In 1982, American diplomats and case officers abroad may have had a few unpleasant dinners and meetings with their Arab counterparts, but U.S. power and influence wasn't belittled in the region. On the contrary, the war, which the Arabs uniformly believed Washington had sanctioned, as they now believe it has sanctioned Sharon's incursions, demonstrated convincingly to all America's reach and power. Israel made mincemeat of the PLO and Syria, which under Hafez al-Assad learned painfully and definitively the costs of war with America's closest Middle Eastern ally. (The Lebanon war between the Israelis and the Syrians also demonstrated to the Soviet Union that its goose was cooked in both armor and aerial combat. Not an insignificant achievement in the third-world conflicts that greatly determined the outcome of the Cold War.)

Only the Bush administration has the capacity to undo America's eminence in the Middle East. The Arabs can't and most won't really even try. The Israeli-Palestinian conflict cannot diminish the United States unless President Bush pivots from an ahistorical understanding of the Arab Middle East.

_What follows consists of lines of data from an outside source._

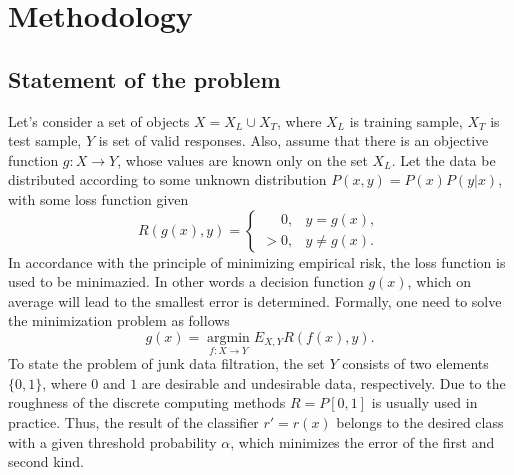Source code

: \documentclass[12pt]{jpconf}
\begin{document}
\section{Methodology}
\subsection{Statement of the problem}
Let's consider a set of objects $ X = X_L \cup X_T$, where
$X_L$ is training sample,
$X_T$ is test sample,
$Y$ is set of valid responses. Also, assume that there is an objective function $g: X \rightarrow Y$, whose values are known only on the set $X_L$. Let the data be distributed according to some unknown distribution $P (x,y) = P(x) P (y|x)$, with some loss function given
$$
R(g(x), y) = 
\begin{cases} 
\phantom{>}0, & y = g(x), \\
> 0, & y \neq g(x).
\end{cases}
$$
In accordance with the principle of minimizing empirical risk, the loss function is used to be minimazied. In other words a decision function $g(x)$, which on average will lead to the smallest error is determined. Formally, one need to solve the minimization problem as follows
$$
g(x) = \operatorname*{argmin}_{f: X \rightarrow Y} E_{X,Y} R(f(x), y).
$$
To state the problem of junk data filtration, the set $Y$ consists of two elements $\{0, 1\}$, where $0$ and $1$ are desirable and undesirable data, respectively. Due to the roughness of the discrete computing methods $R = P[0, 1]$ is usually used in practice. Thus, the result of the classifier $r' = r(x)$ belongs to the desired class with a given threshold probability $\alpha$, which minimizes the error of the first and second kind.
\end{document}
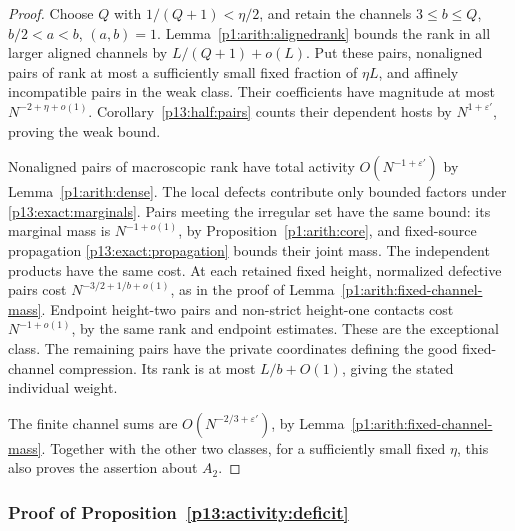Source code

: \begin{proof}
Choose \(Q\) with \(1/(Q+1)<\eta/2\), and retain the
channels \(3\le b\le Q\), \(b/2<a<b\), \((a,b)=1\).
Lemma~\ref{p1:arith:alignedrank} bounds the rank in all
larger aligned channels by \(L/(Q+1)+o(L)\).
Put these pairs, nonaligned pairs of rank at most a
sufficiently small fixed fraction of \(\eta L\), and
affinely incompatible pairs in the weak class.
Their coefficients have magnitude at most
\(N^{-2+\eta+o(1)}\).
Corollary~\ref{p13:half:pairs} counts their dependent hosts
by \(N^{1+\varepsilon'}\), proving the weak bound.

Nonaligned pairs of macroscopic rank have total activity
\(O(N^{-1+\varepsilon'})\) by Lemma~\ref{p1:arith:dense}.
The local defects contribute only bounded factors under
\eqref{p13:exact:marginals}.
Pairs meeting the irregular set have the same bound:
its marginal mass is \(N^{-1+o(1)}\), by
Proposition~\ref{p1:arith:core}, and fixed-source
propagation \eqref{p13:exact:propagation} bounds their
joint mass. The independent products have the same cost.
At each retained fixed height, normalized defective pairs
cost \(N^{-3/2+1/b+o(1)}\), as in the proof of
Lemma~\ref{p1:arith:fixed-channel-mass}.
Endpoint height-two pairs and non-strict height-one contacts
cost \(N^{-1+o(1)}\), by the same rank and endpoint estimates.
These are the exceptional class.
The remaining pairs have the private coordinates defining
the good fixed-channel compression. Its rank is at most
\(L/b+O(1)\), giving the stated individual weight.

The finite channel sums are \(O(N^{-2/3+\varepsilon'})\),
by Lemma~\ref{p1:arith:fixed-channel-mass}. Together with
the other two classes, for a sufficiently small fixed
\(\eta\), this also proves the assertion about \(A_2\).
\end{proof}

\subsubsection{Proof of Proposition~\ref{p13:activity:deficit}}
\label{p14:comp:activity:deficit}

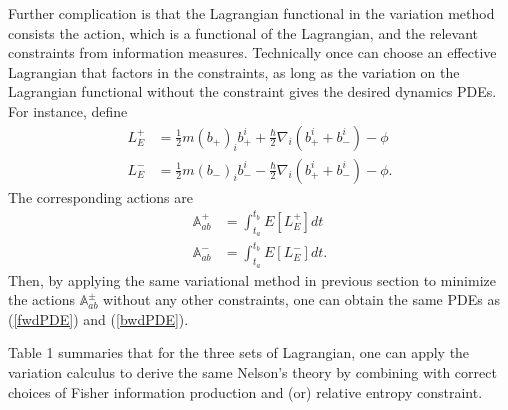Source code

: \documentclass[%
 aip, 
 amsmath,amssymb,amsthm,
 nofootinbib,
 reprint,
]{revtex4-1}
\begin{document}
Further complication is that the Lagrangian functional in the variation method consists the action, which is a functional of the Lagrangian, and the relevant constraints from information measures. Technically once can choose an effective Lagrangian that factors in the constraints, as long as the variation on the Lagrangian functional without the constraint gives the desired dynamics PDEs. For instance, define
\begin{equation}
\label{Leff}
\begin{split}
    L_{E}^+ &= \frac{1}{2}m(b_+)_ib_+^i + \frac{\hbar}{2}\nabla_i(b_+^i+ b_-^i) - \phi \\
    L_{E}^- &= \frac{1}{2}m(b_-)_ib_-^i - \frac{\hbar}{2}\nabla_i(b_+^i+ b_-^i) - \phi.
    \end{split}
\end{equation}
The corresponding actions are 
\begin{equation}
    \label{E_Action}
    \begin{split}
    \mathbb{A}_{ab}^+ &= \int_{t_a}^{t_b} E [L_E^+]dt \\
    \mathbb{A}_{ab}^- &= \int_{t_a}^{t_b} E [L_E^-]dt .
    \end{split}
\end{equation}
Then, by applying the same variational method in previous section to minimize the actions $\mathbb{A}_{ab}^{\pm}$ without any other constraints, one can obtain the same PDEs as (\ref{fwdPDE}) and (\ref{bwdPDE}).

Table 1 summaries that for the three sets of Lagrangian, one can apply the variation calculus to derive the same Nelson's theory by combining with correct choices of Fisher information production and (or) relative entropy constraint.
\end{document}
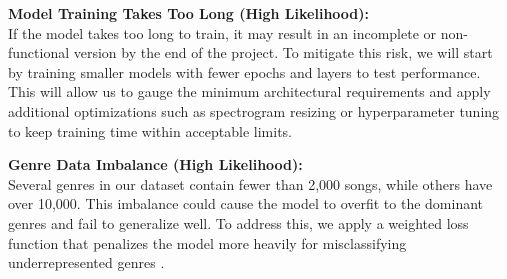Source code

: \documentclass{article} %
\begin{document}
\textbf{Model Training Takes Too Long (High Likelihood):} \\
If the model takes too long to train, it may result in an incomplete or non-functional version by the end of the project. To mitigate this risk, we will start by training smaller models with fewer epochs and layers to test performance. This will allow us to gauge the minimum architectural requirements and apply additional optimizations such as spectrogram resizing or hyperparameter tuning to keep training time within acceptable limits.

\textbf{Genre Data Imbalance (High Likelihood):} \\
Several genres in our dataset contain fewer than 2,000 songs, while others have over 10,000. This imbalance could cause the model to overfit to the dominant genres and fail to generalize well. To address this, we apply a weighted loss function that penalizes the model more heavily for misclassifying underrepresented genres \citep{tantai_weighted}.



\label{last_page}



\end{document}
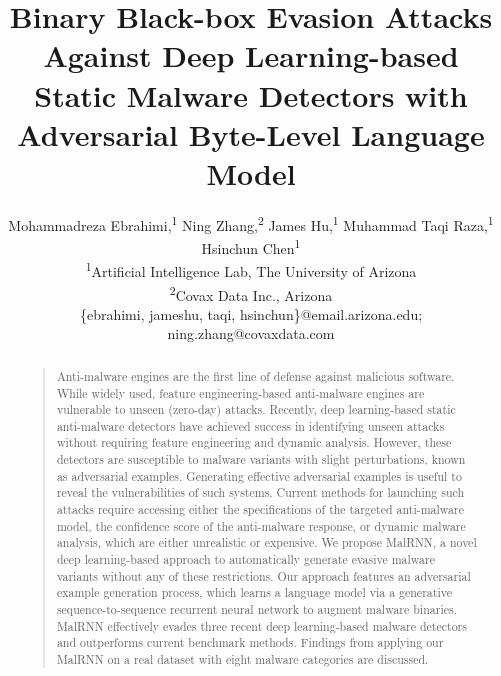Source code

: \documentclass[letterpaper]{article}
\begin{document}
%
\title{Binary Black-box Evasion Attacks Against Deep Learning-based Static Malware Detectors with Adversarial Byte-Level Language Model}


\author{Mohammadreza Ebrahimi,\textsuperscript{1}
Ning Zhang,\textsuperscript{2}
James Hu,\textsuperscript{1}
Muhammad Taqi Raza,\textsuperscript{1}
Hsinchun Chen\textsuperscript{1}\\
\textsuperscript{1}{Artificial Intelligence Lab, The University of Arizona}\\
\textsuperscript{2}{Covax Data Inc., Arizona}\\
\{ebrahimi, jameshu, taqi, hsinchun\}@email.arizona.edu; ning.zhang@covaxdata.com
}


\maketitle
\begin{abstract}
\begin{quote}
Anti-malware engines are the first line of defense against malicious software. While widely used, feature engineering-based anti-malware engines are vulnerable to unseen (zero-day) attacks. Recently, deep learning-based static anti-malware detectors have achieved success in identifying unseen attacks without requiring feature engineering and dynamic analysis. However, these detectors are susceptible to malware variants with slight perturbations, known as adversarial examples. Generating effective adversarial examples is useful to reveal the vulnerabilities of such systems. Current methods for launching such attacks require accessing either the specifications of the targeted anti-malware model, the confidence score of the anti-malware response, or dynamic malware analysis, which are either unrealistic or expensive. We propose MalRNN, a novel deep learning-based approach to automatically generate evasive malware variants without any of these restrictions. Our approach features an adversarial example generation process, which learns a language model via a generative sequence-to-sequence recurrent neural network to augment malware binaries. MalRNN effectively evades three recent deep learning-based malware detectors and outperforms current benchmark methods. Findings from applying our MalRNN on a real dataset with eight malware categories are discussed. 
\end{quote}
\end{abstract}
\end{document}
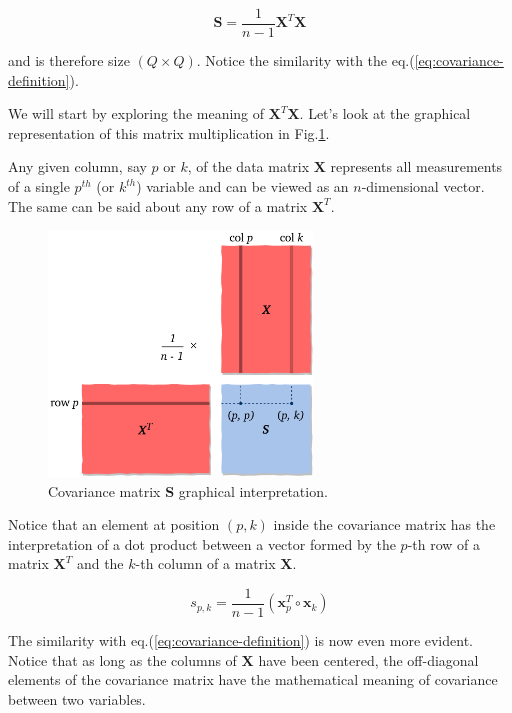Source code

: \documentclass[10pt,twocolumn]{article}
\begin{document}
\begin{equation}\label{eq:cov-matrix}
\bm{S} = \frac{1}{n-1} \bm{X}^T \bm{X}
\end{equation}

and is therefore size $(Q \times Q)$. Notice the similarity with the eq.(\ref{eq:covariance-definition}).

We will start by exploring the meaning of $\bm{X}^T \bm{X}$. Let's look at the graphical representation of this matrix multiplication in Fig.\ref{fig:covariance-matrix}.

Any given column, say $p$ or $k$, of the data matrix $\bm{X}$ represents all measurements of a single $p^{th}$ (or $k^{th}$) variable and can be viewed as an $n$-dimensional vector. The same can be said about any row of a matrix $\bm{X}^T$.

\begin{figure}[H]
\centering\includegraphics[width=7cm]{cov-matrix.png}
\caption{Covariance matrix $\bm{S}$ graphical interpretation.}
\label{fig:covariance-matrix}
\end{figure}

Notice that an element at position $(p,k)$ inside the covariance matrix has the interpretation of a dot product between a vector formed by the $p$-th row of a matrix $\bm{X}^T$ and the $k$-th column of a matrix $\bm{X}$.

\begin{equation}
s_{p,k} = \frac{1}{n-1} (\bm{x}_p^T \circ \bm{x}_k)
\end{equation}

The similarity with eq.(\ref{eq:covariance-definition}) is now even more evident. Notice that as long as the columns of $\bm{X}$ have been centered, the off-diagonal elements of the covariance matrix have the mathematical meaning of covariance between two variables.
\end{document}
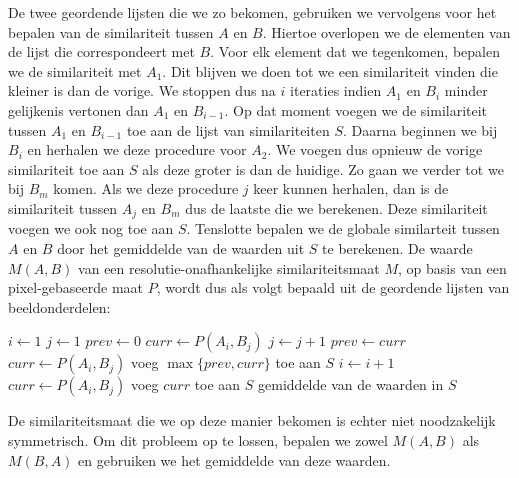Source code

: De twee geordende lijsten die we zo bekomen, gebruiken we vervolgens voor het bepalen van 
de similariteit tussen $A$ en $B$. Hiertoe overlopen we de elementen van de 
lijst die correspondeert met $B$. Voor
elk element dat we tegenkomen, bepalen we de similariteit met $A_1$. Dit blijven we doen
tot we een similariteit vinden die kleiner is dan de vorige. We stoppen dus na $i$ iteraties 
indien $A_1$ en $B_i$ minder gelijkenis vertonen dan $A_1$ en $B_{i-1}$. Op dat moment voegen
we de similariteit tussen $A_1$ en $B_{i-1}$ toe aan de lijst van similariteiten $S$. Daarna
beginnen we bij $B_i$ en herhalen we deze procedure voor $A_2$. We voegen dus opnieuw de vorige
similariteit toe aan $S$ als deze groter is dan de huidige. Zo gaan we verder tot we bij
$B_m$ komen. Als we deze procedure $j$ keer kunnen herhalen, dan
is de similariteit tussen $A_j$ en $B_m$ dus de laatste die we berekenen. Deze similariteit
voegen we ook nog toe aan $S$. Tenslotte bepalen we de globale similarteit tussen $A$ en $B$ 
door het gemiddelde van de waarden uit $S$ te berekenen. De waarde $M(A,B)$ van een 
resolutie-onafhankelijke similariteitsmaat $M$, op basis van een 
pixel-gebaseerde maat $P$, wordt dus als volgt bepaald uit de geordende lijsten van
beeldonderdelen:
\begin{multicols}{2}
\begin{algorithmic}[1]
\STATE $i \leftarrow 1$
\STATE $j \leftarrow 1$
\STATE $prev \leftarrow 0$
\STATE $curr \leftarrow P(A_i,B_j)$
\STATE $j \leftarrow j+1$
\STATE $prev \leftarrow curr$
\STATE $curr \leftarrow P(A_i,B_j)$
\ENDWHILE
\STATE voeg $\max \{prev, curr\}$ toe aan $S$
\STATE $i \leftarrow i+1$
\ENDWHILE
{}
\STATE $curr \leftarrow P(A_i,B_j)$
\STATE voeg $curr$ toe aan $S$
\ENDIF
\RETURN gemiddelde van de waarden in $S$
\end{algorithmic}
\end{multicols}
\noindent
De similariteitsmaat die we op deze manier bekomen is echter niet noodzakelijk symmetrisch. Om dit 
probleem op te lossen, bepalen we zowel $M(A,B)$ als $M(B,A)$ en gebruiken we het gemiddelde van 
deze waarden.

Fortunately, President Bush has not been schooled in Washington's foreign-affairs establishment. His instincts, which produced in the Axis of Evil speech the clearest and most intellectually potent foreign policy since Ronald Reagan's, don't please the diplomats and intelligence professionals, who remain acutely uncomfortable with good-versus-evil as a roadmap for American action abroad. The president's instincts may propel him to pop the myth that America must solicit an Arab coalition to defeat Saddam Hussein. Untutored, the president may just ask: Why would America need Muslim or Arab cover for military action against Iraq? What moral sanction can dictatorial regimes in Egypt and Saudi Arabia possibly give us? What real aid can they give to the war on terrorism if they cannot call suicide bombers terrorists? Is the average Arab who hates us, for whatever reasons, going to hate us less because his rulers tell him to?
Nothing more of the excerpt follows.